- **DESCRIPTION OF THE TASK**: Check every line of the entries below for the word "course". Then give the number of lines that have it, with nothing added.

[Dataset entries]
=== Section Start ===

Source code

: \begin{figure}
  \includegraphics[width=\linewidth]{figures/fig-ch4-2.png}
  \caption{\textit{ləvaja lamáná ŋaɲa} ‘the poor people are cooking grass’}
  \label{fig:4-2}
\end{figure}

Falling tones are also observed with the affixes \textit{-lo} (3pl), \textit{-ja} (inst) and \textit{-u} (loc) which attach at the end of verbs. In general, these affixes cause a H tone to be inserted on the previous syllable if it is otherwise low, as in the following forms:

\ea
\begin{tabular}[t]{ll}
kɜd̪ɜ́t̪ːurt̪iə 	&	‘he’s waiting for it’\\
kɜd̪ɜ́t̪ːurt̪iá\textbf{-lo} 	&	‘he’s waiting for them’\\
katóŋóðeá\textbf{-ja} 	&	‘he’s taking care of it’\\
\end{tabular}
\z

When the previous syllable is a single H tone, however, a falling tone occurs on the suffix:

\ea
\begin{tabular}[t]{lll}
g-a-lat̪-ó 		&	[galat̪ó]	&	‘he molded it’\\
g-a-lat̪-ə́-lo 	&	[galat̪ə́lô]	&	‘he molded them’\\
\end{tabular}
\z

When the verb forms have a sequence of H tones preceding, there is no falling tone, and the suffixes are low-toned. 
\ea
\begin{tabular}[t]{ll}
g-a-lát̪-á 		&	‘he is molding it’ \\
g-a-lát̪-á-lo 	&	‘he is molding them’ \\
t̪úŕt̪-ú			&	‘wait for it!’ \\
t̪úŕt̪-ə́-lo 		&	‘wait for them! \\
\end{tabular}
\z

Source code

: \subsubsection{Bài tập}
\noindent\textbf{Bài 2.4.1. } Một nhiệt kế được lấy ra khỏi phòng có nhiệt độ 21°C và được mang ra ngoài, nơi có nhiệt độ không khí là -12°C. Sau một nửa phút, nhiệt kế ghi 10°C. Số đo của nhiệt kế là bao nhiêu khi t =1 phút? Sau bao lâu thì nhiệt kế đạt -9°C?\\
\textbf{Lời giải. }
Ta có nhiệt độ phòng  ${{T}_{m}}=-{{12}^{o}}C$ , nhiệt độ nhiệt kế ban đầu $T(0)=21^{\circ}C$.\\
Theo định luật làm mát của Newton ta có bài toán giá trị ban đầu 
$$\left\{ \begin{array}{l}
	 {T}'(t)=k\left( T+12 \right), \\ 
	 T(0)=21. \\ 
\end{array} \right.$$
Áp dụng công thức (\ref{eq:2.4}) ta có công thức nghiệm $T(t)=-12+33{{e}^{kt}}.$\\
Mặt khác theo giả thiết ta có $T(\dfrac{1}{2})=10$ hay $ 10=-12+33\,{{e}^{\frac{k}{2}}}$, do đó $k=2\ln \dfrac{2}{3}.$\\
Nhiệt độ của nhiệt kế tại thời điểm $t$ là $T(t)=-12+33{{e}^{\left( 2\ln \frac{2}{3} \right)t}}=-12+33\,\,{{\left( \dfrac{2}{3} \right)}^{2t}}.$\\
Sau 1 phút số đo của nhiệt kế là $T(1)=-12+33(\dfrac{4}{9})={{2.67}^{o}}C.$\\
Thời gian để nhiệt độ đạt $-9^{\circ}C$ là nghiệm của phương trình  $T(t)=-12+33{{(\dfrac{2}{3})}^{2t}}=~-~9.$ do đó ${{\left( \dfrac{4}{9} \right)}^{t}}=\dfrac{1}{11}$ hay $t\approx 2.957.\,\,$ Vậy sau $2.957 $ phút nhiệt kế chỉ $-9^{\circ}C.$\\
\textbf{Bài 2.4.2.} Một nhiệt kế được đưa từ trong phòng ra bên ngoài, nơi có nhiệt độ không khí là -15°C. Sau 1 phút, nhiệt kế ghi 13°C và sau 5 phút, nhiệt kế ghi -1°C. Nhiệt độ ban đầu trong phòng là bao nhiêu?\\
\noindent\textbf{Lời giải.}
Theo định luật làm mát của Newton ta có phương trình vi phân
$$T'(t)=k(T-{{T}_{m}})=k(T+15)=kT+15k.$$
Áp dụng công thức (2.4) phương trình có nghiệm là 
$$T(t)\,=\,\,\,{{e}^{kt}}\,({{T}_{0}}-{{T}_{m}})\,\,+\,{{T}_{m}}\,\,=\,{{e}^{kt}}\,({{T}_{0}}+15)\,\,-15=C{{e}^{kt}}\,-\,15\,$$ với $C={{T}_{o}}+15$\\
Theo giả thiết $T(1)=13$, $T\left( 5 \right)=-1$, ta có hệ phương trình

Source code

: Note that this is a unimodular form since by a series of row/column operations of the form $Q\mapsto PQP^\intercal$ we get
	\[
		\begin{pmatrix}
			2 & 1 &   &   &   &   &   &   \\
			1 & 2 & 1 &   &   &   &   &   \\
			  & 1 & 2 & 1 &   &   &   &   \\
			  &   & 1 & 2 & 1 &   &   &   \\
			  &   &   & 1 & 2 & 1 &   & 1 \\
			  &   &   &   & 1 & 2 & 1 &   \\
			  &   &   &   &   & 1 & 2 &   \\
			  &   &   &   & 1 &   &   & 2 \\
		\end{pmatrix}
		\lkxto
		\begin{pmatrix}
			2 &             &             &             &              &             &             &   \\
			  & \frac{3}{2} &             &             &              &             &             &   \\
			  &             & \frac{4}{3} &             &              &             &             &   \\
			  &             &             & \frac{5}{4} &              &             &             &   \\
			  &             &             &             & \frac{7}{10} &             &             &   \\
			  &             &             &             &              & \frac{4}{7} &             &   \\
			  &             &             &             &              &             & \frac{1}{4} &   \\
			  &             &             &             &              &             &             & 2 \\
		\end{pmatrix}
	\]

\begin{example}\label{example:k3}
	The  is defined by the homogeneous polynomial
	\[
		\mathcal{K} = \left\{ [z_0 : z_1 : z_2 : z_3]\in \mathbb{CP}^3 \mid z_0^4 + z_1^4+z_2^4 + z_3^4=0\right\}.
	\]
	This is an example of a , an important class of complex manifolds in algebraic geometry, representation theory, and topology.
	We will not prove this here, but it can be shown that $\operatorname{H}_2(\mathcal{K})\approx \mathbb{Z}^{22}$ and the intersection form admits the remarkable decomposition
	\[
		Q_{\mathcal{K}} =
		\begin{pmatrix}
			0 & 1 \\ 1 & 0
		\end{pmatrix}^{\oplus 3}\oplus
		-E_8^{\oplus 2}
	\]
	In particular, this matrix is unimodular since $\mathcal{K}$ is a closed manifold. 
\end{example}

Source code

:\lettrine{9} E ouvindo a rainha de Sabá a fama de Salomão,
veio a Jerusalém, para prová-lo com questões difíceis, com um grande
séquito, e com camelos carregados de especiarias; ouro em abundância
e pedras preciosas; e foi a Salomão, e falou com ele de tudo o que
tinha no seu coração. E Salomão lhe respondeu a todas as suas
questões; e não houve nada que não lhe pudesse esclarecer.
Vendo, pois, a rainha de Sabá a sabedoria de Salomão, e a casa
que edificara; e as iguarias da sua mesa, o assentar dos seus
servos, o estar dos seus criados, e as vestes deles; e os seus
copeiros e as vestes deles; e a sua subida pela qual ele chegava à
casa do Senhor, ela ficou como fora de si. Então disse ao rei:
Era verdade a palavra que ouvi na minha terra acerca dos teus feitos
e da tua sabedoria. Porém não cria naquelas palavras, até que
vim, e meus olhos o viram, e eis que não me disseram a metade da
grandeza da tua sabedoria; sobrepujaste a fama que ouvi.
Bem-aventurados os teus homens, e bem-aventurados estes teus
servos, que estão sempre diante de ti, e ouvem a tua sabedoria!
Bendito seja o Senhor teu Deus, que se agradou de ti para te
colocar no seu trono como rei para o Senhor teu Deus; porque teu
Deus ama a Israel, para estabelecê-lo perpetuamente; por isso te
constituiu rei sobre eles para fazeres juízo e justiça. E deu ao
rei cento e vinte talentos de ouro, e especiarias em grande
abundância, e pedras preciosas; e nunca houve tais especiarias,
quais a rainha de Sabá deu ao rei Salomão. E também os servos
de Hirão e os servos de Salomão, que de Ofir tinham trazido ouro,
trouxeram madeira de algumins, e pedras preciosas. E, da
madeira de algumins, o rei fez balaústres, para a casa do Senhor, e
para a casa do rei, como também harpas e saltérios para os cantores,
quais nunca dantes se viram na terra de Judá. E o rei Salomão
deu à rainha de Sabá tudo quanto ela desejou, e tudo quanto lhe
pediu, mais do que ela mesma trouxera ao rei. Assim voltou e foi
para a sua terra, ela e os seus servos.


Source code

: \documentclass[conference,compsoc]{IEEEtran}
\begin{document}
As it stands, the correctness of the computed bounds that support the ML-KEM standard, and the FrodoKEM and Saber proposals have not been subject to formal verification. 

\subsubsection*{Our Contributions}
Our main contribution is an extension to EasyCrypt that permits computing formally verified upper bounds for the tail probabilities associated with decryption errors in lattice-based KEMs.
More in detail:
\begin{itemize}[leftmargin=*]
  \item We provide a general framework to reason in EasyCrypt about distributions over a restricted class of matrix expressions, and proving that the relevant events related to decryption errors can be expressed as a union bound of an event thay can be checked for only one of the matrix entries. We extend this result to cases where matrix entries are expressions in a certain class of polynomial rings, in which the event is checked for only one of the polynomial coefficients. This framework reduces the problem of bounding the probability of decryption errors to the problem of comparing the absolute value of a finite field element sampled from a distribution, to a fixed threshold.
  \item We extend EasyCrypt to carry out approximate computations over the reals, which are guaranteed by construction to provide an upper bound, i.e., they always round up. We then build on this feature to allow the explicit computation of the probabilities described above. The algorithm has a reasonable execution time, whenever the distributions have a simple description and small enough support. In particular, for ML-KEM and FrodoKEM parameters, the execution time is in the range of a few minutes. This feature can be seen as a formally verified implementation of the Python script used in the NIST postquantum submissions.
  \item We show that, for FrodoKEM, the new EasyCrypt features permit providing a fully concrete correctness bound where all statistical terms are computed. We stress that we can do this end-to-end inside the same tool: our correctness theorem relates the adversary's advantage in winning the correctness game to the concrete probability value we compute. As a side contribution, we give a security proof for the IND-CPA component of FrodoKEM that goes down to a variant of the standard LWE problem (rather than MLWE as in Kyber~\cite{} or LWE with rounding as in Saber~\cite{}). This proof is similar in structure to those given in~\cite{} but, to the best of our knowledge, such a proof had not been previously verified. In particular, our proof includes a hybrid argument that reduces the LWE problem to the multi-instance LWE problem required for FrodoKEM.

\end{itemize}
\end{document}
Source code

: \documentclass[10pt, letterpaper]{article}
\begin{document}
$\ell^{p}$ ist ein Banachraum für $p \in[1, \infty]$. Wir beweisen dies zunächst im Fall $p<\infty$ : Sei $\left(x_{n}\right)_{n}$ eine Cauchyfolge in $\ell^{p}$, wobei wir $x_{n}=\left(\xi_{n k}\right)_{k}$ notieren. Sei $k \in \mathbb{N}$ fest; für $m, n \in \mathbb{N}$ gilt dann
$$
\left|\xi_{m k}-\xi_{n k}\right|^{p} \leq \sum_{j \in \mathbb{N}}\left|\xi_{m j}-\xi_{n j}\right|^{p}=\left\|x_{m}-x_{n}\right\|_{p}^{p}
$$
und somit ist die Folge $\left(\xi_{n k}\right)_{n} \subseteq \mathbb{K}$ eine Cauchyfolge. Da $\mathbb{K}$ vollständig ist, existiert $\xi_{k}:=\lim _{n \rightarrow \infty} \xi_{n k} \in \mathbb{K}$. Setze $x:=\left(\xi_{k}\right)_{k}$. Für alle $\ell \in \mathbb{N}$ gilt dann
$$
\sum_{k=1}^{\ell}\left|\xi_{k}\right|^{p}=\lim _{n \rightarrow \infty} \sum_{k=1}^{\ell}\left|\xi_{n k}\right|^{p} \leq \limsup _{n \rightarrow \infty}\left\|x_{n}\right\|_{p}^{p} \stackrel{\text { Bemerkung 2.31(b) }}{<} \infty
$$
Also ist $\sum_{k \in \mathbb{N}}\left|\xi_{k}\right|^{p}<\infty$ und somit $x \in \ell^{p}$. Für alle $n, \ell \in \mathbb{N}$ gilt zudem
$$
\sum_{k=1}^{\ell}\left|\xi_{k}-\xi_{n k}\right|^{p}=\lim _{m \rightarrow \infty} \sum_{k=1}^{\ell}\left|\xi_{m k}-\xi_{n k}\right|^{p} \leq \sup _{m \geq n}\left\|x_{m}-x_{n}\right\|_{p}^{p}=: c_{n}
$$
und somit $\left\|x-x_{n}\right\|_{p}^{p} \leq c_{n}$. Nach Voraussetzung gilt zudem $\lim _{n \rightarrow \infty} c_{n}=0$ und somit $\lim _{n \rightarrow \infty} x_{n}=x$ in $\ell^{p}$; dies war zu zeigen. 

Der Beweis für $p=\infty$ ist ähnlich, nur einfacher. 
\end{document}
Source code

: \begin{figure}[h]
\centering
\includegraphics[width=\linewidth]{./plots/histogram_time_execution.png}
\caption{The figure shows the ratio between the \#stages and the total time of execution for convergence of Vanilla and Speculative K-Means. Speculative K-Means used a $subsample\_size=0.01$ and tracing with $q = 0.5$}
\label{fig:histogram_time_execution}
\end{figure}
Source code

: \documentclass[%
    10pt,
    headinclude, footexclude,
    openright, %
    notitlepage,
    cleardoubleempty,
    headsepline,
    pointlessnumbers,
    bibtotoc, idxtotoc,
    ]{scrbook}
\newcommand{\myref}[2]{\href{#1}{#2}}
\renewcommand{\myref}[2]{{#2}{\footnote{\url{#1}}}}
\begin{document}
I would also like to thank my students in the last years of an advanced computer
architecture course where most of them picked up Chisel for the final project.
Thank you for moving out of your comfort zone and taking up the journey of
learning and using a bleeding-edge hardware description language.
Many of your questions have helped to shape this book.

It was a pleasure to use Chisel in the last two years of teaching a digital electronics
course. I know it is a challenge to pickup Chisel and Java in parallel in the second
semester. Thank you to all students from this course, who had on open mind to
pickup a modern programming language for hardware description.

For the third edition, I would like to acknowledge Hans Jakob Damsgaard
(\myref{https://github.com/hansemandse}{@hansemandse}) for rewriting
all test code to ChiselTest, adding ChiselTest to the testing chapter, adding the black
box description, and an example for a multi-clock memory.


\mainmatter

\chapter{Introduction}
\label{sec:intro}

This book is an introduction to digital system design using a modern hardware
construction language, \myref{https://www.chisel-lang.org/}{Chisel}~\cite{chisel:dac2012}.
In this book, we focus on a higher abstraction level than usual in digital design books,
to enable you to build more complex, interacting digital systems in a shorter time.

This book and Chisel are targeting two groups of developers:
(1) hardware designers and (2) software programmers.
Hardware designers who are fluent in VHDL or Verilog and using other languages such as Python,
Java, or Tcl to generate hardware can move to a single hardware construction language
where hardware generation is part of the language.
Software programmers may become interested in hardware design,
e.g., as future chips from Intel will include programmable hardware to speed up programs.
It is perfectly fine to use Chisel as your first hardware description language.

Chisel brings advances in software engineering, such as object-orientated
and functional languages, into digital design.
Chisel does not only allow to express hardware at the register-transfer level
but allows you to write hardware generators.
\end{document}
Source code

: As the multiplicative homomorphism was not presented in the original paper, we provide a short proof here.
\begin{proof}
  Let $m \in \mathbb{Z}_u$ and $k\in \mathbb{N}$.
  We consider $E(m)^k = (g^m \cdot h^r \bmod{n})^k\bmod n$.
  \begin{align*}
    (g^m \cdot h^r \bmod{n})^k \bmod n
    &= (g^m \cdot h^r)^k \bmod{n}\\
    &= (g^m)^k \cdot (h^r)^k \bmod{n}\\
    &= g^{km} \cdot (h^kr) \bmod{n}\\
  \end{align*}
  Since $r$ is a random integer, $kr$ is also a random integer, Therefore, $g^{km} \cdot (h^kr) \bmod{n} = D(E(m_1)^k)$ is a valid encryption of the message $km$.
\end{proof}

=== Section End ===

- **ANSWER AREA**: 3